Alaz onunda zaman zaman dile getirdiği gibi ölmüş. Canına kıymak zorunda bırakılmıştı. Alaz ağa ise Arjin'e sadece zarar ve ziyan vadedebilirdi. Onu düşmanlarından korumak için her şeyi yapar. Ama en çok da kendinden koruyamamaktan çekinirdi.

Tarih 27 Ağustos'u gösterirken. Bugün beni doğum günümdü Arjin'in tabiriyle ise ölüm günüm ölümüm onun ellerinden olacaksa razıydım. Burnumu sırtı dönük bir şekilde yatakta yatan Arjin'in saçlarına sokmuş. Her an uyanabilecek olmasına karşın kokusunun her bir zerresini soluyor ciğerlerime hapsediyordum. Kül olduğum o gün hiç yaşanmasaydı belki de bugün her zamanki gibi sıradan bir güne gözlerini açan birini çok seven evli bir çift olacaktık. Çocuklarımız dahi olmuş olabilirdi. Ayrı geçirdiğimiz 4 yıl tüm ömrüme bedeldi. Her şey çok farklı olabilirken. Zihnimde kurguladığım düşüncelerin hayali bile paha biçilemez bir güzellikteyken. Geçmişe dayanan bir intikam oyunu yüzünden beraber kurguladığımız geleceğimizin mahvedilmesi canımı yakıyor. Bazar Rahlan'a karşı olan nefretimi diri tutuyordu.

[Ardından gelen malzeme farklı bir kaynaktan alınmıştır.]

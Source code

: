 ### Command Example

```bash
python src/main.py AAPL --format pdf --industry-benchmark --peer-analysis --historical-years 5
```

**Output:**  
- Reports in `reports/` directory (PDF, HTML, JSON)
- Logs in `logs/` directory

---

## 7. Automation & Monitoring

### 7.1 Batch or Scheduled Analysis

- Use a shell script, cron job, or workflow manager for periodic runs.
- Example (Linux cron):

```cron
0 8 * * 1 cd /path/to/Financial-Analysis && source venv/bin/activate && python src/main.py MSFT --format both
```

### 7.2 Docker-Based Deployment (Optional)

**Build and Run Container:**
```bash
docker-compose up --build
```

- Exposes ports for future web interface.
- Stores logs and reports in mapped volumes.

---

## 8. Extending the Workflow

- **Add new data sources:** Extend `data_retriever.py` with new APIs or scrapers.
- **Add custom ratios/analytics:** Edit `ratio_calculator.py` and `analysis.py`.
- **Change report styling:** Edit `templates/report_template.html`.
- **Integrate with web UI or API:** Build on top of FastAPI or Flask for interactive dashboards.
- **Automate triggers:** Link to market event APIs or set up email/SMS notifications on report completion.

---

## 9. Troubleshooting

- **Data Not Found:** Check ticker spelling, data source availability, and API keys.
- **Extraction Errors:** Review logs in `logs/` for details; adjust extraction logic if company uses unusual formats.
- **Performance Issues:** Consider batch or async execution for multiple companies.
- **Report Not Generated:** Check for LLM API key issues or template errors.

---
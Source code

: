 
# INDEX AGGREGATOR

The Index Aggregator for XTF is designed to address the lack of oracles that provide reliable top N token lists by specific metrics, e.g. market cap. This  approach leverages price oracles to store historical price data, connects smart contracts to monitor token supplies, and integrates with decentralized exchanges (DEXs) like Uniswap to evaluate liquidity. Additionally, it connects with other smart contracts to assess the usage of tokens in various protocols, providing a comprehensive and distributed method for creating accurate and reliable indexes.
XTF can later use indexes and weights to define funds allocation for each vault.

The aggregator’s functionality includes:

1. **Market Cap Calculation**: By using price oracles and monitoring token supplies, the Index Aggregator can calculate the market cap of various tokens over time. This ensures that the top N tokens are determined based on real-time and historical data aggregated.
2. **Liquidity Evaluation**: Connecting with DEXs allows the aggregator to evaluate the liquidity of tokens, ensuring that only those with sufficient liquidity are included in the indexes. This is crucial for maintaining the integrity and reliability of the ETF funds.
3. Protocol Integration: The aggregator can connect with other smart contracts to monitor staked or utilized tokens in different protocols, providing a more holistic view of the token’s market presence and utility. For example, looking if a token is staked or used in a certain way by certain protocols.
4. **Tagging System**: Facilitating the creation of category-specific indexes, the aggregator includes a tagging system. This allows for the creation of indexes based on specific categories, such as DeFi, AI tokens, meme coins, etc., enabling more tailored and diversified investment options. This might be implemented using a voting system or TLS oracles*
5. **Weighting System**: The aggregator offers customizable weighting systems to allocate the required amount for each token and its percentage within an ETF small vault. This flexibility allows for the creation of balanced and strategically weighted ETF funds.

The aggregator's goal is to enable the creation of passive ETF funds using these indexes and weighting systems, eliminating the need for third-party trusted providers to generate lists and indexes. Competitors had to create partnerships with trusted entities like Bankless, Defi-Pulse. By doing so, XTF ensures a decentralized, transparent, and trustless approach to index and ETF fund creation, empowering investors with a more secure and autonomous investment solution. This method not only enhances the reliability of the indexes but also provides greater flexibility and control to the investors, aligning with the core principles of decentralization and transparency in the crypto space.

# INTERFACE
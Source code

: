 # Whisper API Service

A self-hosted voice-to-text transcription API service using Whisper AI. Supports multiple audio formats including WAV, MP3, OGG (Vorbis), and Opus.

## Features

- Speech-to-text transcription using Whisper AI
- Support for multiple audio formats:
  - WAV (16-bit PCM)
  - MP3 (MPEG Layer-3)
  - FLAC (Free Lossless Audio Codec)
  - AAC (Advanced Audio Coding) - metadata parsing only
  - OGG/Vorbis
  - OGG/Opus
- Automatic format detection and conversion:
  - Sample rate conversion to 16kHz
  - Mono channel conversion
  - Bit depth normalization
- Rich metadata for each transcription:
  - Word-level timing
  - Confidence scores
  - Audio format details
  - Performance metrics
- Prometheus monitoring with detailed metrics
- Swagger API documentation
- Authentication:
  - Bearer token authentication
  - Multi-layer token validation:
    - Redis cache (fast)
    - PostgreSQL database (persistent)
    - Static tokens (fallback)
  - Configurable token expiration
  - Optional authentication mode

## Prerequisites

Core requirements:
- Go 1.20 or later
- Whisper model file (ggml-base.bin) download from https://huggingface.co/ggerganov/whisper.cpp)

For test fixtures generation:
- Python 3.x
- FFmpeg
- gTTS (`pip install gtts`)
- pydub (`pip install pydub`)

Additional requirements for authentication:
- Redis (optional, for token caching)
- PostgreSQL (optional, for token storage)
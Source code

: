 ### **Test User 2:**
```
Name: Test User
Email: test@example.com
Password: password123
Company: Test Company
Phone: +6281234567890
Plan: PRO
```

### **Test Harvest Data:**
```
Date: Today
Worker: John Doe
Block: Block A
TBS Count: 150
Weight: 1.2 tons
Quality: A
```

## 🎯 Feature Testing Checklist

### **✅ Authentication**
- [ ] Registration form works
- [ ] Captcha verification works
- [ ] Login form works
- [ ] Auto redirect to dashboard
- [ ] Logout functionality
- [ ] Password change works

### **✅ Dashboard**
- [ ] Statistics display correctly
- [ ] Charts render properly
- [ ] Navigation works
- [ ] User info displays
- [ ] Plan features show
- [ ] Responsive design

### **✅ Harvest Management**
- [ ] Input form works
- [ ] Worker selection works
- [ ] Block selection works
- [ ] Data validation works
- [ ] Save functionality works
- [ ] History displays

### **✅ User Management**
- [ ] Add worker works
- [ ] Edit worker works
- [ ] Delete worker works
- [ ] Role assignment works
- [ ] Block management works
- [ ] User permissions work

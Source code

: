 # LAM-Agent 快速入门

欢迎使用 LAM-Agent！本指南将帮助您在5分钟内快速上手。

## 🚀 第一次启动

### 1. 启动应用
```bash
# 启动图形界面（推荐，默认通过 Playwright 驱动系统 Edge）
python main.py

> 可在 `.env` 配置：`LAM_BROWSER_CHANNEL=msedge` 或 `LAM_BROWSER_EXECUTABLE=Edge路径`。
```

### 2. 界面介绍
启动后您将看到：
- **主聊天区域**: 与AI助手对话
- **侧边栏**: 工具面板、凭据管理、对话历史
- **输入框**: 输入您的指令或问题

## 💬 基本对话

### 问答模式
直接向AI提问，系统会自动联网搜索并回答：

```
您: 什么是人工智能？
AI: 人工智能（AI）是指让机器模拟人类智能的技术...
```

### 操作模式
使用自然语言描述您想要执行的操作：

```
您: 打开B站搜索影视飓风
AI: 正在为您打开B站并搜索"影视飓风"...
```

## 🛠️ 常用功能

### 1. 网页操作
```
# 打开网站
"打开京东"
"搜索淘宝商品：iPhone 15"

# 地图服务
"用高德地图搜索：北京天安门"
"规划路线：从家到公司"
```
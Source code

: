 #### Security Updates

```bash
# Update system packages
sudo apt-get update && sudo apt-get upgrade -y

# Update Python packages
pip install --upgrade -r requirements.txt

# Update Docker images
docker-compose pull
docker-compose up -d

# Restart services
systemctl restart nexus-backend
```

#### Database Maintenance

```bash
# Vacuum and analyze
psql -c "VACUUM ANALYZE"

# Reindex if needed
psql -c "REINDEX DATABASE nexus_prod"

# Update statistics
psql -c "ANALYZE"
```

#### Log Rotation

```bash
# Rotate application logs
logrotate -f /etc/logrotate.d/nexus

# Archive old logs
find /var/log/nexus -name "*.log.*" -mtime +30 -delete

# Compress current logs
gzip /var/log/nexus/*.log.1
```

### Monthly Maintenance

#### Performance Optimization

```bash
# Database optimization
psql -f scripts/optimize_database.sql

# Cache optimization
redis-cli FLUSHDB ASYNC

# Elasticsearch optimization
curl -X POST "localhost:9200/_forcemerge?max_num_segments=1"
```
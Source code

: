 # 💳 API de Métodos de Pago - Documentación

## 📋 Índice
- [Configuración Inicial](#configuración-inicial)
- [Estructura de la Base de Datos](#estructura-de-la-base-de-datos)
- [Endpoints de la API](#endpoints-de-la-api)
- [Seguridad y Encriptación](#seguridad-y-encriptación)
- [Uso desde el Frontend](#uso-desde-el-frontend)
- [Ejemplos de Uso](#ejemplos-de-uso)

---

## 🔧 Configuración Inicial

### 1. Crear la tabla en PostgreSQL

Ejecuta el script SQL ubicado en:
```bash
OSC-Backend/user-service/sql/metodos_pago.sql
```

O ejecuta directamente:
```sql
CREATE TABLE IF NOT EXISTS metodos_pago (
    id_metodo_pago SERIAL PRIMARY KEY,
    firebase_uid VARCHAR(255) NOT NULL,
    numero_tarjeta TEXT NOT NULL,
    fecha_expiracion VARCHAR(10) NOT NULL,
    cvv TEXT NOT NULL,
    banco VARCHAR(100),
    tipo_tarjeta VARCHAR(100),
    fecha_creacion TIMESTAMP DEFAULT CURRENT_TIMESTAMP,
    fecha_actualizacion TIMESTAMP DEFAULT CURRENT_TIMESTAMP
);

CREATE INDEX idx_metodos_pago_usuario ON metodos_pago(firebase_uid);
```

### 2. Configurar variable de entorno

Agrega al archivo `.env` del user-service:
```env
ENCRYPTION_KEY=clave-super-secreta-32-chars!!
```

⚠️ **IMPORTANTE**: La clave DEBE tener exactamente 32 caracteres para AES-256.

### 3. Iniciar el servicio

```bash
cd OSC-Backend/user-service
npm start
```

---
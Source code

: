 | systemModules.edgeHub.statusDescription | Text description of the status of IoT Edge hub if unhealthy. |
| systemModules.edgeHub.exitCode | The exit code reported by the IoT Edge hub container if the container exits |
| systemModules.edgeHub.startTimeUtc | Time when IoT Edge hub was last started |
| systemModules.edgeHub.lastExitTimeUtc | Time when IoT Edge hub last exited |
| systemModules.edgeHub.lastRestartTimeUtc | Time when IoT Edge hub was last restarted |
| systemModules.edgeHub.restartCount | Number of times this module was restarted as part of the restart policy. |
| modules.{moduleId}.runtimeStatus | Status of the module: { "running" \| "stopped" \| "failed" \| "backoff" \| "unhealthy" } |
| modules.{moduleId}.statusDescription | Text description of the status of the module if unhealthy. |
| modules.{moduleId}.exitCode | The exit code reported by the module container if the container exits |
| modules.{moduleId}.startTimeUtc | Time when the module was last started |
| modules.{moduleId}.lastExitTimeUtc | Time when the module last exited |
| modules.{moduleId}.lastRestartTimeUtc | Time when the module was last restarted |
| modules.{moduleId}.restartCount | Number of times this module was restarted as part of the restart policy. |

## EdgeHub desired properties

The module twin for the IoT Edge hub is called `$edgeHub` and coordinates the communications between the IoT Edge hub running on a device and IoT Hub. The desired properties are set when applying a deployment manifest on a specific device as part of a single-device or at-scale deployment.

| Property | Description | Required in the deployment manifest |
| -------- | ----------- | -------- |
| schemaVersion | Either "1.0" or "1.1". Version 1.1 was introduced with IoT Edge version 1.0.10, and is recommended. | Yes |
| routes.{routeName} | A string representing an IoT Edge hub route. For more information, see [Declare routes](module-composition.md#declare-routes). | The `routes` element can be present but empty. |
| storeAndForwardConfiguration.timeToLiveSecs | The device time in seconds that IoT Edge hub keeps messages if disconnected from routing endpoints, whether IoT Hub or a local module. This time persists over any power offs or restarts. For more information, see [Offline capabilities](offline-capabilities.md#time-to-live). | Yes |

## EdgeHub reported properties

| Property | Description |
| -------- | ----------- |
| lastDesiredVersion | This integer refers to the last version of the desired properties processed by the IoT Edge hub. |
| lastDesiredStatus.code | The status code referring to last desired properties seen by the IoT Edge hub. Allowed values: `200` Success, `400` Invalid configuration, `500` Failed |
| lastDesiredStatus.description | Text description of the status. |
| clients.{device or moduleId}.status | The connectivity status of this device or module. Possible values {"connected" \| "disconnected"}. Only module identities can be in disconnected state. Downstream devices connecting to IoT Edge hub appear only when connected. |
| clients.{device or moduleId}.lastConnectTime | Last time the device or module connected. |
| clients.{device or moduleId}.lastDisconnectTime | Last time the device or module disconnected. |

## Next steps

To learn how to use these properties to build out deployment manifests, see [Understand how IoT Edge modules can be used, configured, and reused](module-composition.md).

"Annenin ölümü yalnızca bir ön gösterimdi tüm zaaflarını ortadan kaldıracağım. Kendi şaheserimi yaratacağım." diyerek baygın sandığı o küçük kara gözlü oğlanın kulağına doğru fısıldamıştı. O zamanlar küçücük bir çocuktum anlamlandıramamıştım sözlerini. Kafama aldığım darbeyle birlikte ise yaşadıklarımı tüm o sözleri zihnimin kuytusuna gizlemiş. Hatta silmiştim. Bir gün, gün yüzüne çıkıp. Hayatımı bu derece mahvedeceğini nereden bilebilirdim ki bilememiştim.

Arjin kıpırdanmaya başlarken. Kollarımı beline sararak. Kokusunu daha hızlı bir şekilde sömürmeye çalıştım. Acı dolu inlemeleri kulaklarıma dolarken.

"Alp" diyerek sayıkladığını duydum. Onun ismini sayıklamasının canımı neden bu denli yaktığını anlamlandıramazken. Elleri saçlarını bulmuştu. Benim öpmeye koklamaya doyamadığım eskiden uzun şimdi ise kısa olan saçlarını tek elimle belini daha sıkı bir şekilde kavrayıp. Bedenini kendime yaklaştırırken. Diğer elimle ise saçlarını çeken ellerine mani olmuştum. Kabus gördüğü çok belliydi alnından boncuk boncuk terler dökülüyordu. Terden alnına yapışmış. saçlarını yüzünden çekerken. "Geçti geçti" diyerek fısıldayıp. Kafasına ufak bir öpücük kondurdum.